━━━ DATA FOR THE TASK
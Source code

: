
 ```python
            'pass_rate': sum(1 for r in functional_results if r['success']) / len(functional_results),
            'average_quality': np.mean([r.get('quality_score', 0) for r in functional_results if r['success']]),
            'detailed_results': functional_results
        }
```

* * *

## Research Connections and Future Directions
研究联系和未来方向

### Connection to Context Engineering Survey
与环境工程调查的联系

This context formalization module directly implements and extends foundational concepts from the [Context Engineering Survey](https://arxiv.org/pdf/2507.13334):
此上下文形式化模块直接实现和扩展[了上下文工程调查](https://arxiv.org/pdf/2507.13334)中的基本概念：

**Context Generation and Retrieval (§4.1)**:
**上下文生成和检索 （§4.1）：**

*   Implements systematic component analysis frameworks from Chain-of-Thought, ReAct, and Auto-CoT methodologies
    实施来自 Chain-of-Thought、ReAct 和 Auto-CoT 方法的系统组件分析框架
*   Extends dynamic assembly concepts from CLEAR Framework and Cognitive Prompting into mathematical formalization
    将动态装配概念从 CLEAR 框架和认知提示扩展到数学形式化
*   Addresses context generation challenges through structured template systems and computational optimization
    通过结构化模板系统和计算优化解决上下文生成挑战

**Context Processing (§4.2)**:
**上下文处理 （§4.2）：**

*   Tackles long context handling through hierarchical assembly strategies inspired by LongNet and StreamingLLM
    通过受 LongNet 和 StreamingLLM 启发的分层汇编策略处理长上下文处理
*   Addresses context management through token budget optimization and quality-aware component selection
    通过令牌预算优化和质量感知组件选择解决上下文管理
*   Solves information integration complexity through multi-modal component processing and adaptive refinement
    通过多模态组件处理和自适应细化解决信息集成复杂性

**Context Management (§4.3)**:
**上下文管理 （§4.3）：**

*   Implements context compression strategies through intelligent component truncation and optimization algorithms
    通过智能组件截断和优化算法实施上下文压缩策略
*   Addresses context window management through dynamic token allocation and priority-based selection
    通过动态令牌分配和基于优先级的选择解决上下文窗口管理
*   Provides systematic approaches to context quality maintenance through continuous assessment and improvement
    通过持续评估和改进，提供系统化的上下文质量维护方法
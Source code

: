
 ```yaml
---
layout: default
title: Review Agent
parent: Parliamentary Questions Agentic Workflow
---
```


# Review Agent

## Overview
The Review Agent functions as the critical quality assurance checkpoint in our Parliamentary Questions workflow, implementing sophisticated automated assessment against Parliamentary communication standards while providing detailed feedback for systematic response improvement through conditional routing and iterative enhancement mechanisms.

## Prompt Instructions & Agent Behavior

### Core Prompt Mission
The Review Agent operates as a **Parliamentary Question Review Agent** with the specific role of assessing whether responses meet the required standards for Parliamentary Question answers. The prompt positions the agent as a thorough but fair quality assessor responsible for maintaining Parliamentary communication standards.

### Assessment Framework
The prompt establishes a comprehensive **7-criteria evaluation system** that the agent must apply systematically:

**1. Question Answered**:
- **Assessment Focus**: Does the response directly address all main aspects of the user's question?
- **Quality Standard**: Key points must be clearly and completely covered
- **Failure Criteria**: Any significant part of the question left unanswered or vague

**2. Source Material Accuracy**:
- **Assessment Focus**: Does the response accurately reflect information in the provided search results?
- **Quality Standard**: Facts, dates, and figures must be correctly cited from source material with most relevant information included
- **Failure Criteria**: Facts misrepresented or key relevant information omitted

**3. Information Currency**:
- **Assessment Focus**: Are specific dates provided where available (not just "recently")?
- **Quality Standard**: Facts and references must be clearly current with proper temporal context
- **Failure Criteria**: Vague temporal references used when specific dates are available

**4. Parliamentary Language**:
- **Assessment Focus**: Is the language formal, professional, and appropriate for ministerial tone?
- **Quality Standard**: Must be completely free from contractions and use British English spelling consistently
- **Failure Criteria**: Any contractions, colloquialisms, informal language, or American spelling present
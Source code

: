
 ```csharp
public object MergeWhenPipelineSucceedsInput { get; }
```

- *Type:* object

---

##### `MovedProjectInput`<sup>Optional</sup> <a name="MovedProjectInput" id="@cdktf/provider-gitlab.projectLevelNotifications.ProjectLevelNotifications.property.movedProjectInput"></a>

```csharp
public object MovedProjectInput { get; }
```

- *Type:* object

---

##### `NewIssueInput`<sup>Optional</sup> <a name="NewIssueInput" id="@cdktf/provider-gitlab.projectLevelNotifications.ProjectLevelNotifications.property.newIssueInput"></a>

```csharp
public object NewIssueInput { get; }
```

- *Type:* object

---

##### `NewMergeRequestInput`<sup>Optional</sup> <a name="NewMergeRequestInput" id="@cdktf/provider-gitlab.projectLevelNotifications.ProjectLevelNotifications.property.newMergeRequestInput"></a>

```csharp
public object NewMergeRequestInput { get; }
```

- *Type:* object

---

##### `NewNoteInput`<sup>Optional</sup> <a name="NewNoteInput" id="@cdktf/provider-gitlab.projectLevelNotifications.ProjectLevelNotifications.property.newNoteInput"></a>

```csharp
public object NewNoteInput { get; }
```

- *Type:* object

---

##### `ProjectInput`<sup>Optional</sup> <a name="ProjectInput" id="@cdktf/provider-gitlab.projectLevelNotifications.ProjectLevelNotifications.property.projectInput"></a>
━━━━━━
━━━ DATA FOR THE TASK
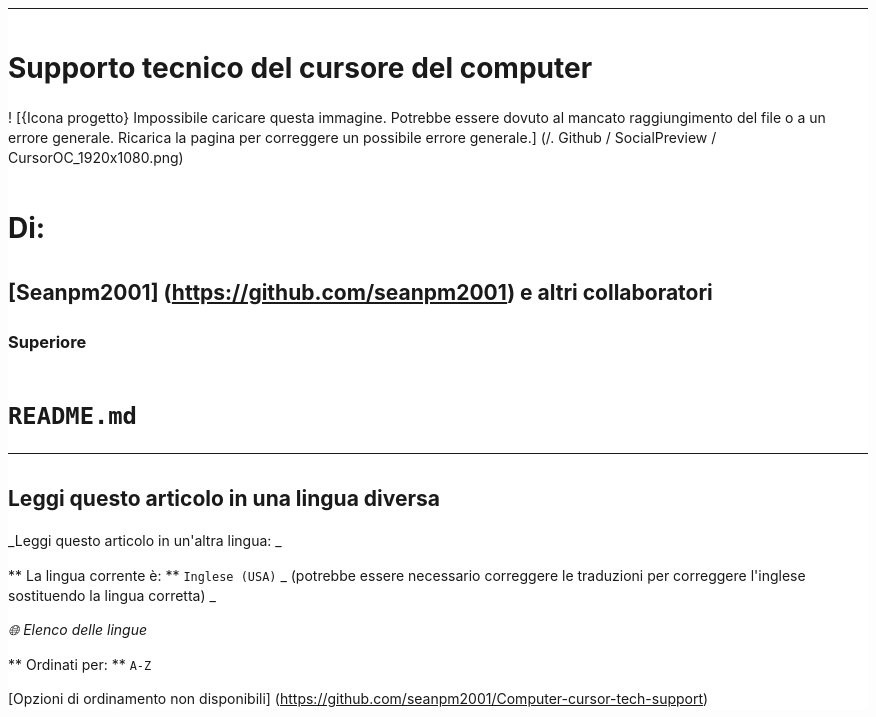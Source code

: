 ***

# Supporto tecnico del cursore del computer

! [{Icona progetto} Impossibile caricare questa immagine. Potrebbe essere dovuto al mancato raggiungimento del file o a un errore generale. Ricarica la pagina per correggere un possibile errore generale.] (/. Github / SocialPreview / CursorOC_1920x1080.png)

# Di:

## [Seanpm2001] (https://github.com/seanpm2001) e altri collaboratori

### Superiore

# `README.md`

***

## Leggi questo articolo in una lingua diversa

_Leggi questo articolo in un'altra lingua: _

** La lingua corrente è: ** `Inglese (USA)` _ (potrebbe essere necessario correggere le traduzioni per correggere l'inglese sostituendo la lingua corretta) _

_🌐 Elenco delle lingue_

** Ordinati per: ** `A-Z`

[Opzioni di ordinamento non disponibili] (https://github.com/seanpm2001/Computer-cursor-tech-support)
━━━━━━
→ **WHAT IS EXPECTED**:
Copy down every line of the material above that includes the string "success".

→ **WRITTEN SOLUTION**:
            'pass_rate': sum(1 for r in functional_results if r['success']) / len(functional_results),
            'average_quality': np.mean([r.get('quality_score', 0) for r in functional_results if r['success']]),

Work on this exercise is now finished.